On ne peut naturellement que se réjouir d’une telle profusion ! Mais elle comporte toutefois son côté obscur. La création pure n’existe pas, et croire que chacun peut réinventer le monde dans son coin est une illusion. L’imaginaire peut devenir une illusion, un refuge de papier dans lequel on cherche à retrouver des univers littéraires, artistiques et ludiques familiers. 


Jouer et imaginer font partie intégrante de l’être humain. L’un et l’autre lui sont aussi vitaux que boire, manger et aimer. Pour ce faire, il a cependant besoin de règles pour soutenir son imagination. Cela passe par la connaissance de ce qu’il s’est produit auparavant, par l’idiosyncrasie propre à chaque moyen d’expression, par la conscience de l’épaisseur du temps écoulé et de l’immensité de ce qui a déjà été fait.

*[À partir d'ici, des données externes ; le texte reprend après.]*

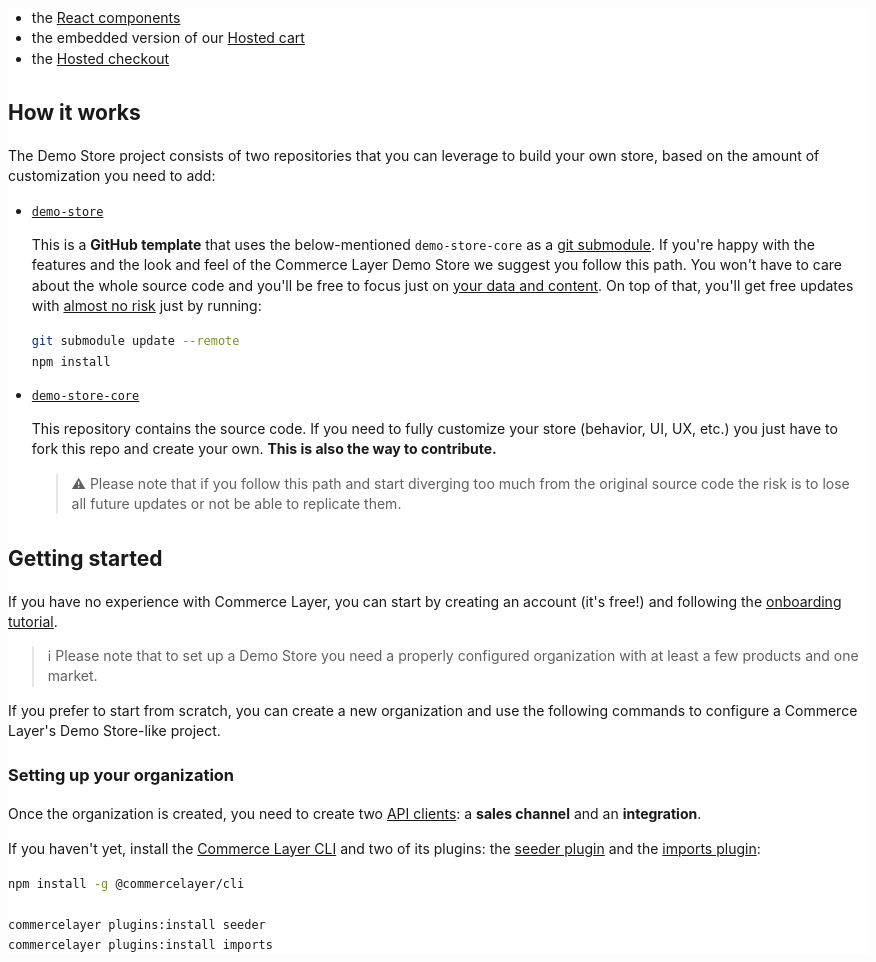 - the [React components](https://github.com/commercelayer/commercelayer-react-components)
- the embedded version of our [Hosted cart](https://github.com/commercelayer/commercelayer-cart#embedding-the-cart)
- the [Hosted checkout](https://github.com/commercelayer/commercelayer-react-checkout)

## How it works

The Demo Store project consists of two repositories that you can leverage to build your own store, based on the amount of customization you need to add:

- [`demo-store`](https://github.com/commercelayer/demo-store)

  This is a **GitHub template** that uses the below-mentioned `demo-store-core` as a [git submodule](https://git-scm.com/book/en/v2/Git-Tools-Submodules). If you're happy with the features and the look and feel of the Commerce Layer Demo Store we suggest you follow this path. You won't have to care about the whole source code and you'll be free to focus just on [your data and content](#customization). On top of that, you'll get free updates with [almost no risk](#managing-updates) just by running:

  ```sh
  git submodule update --remote
  npm install
  ```

- [`demo-store-core`](https://github.com/commercelayer/demo-store-core)

  This repository contains the source code. If you need to fully customize your store (behavior, UI, UX, etc.) you just have to fork this repo and create your own. **This is also the way to contribute.**

  > :warning: Please note that if you follow this path and start diverging too much from the original source code the risk is to lose all future updates or not be able to replicate them.

## Getting started

If you have no experience with Commerce Layer, you can start by creating an account (it's free!) and following the [onboarding tutorial](https://docs.commercelayer.io/developers/welcome/onboarding-tutorial).

> :information_source: Please note that to set up a Demo Store you need a properly configured organization with at least a few products and one market.

If you prefer to start from scratch, you can create a new organization and use the following commands to configure a Commerce Layer's Demo Store-like project.

### Setting up your organization

Once the organization is created, you need to create two [API clients](https://docs.commercelayer.io/developers/api-clients): a **sales channel** and an **integration**.

If you haven't yet, install the [Commerce Layer CLI](https://github.com/commercelayer/commercelayer-cli) and two of its plugins: the [seeder plugin](https://github.com/commercelayer/commercelayer-cli-plugin-seeder) and the [imports plugin](https://github.com/commercelayer/commercelayer-cli-plugin-imports):

```sh
npm install -g @commercelayer/cli

commercelayer plugins:install seeder
commercelayer plugins:install imports
```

Ce n’est pas seulement une contrainte, c’est aussi une force : celui qui sait d’où il vient saura aussi où il va. C’est tout simplement accepter que chaque moyen d’expression, chaque art, chaque univers créé, chaque petite parcelle de nouveauté, viendra ajouter une pierre, fût-elle modeste, à l’extraordinaire édifice qu’est la créativité humaine. Réaliser un beau jour que vous ne taillez pas bêtement une pierre mais construisez en fait une cathédrale offre une des joies les plus vives qu’un être humain puisse ressentir.


Nous espérons, de tout cœur, que vous la ressentirez un jour…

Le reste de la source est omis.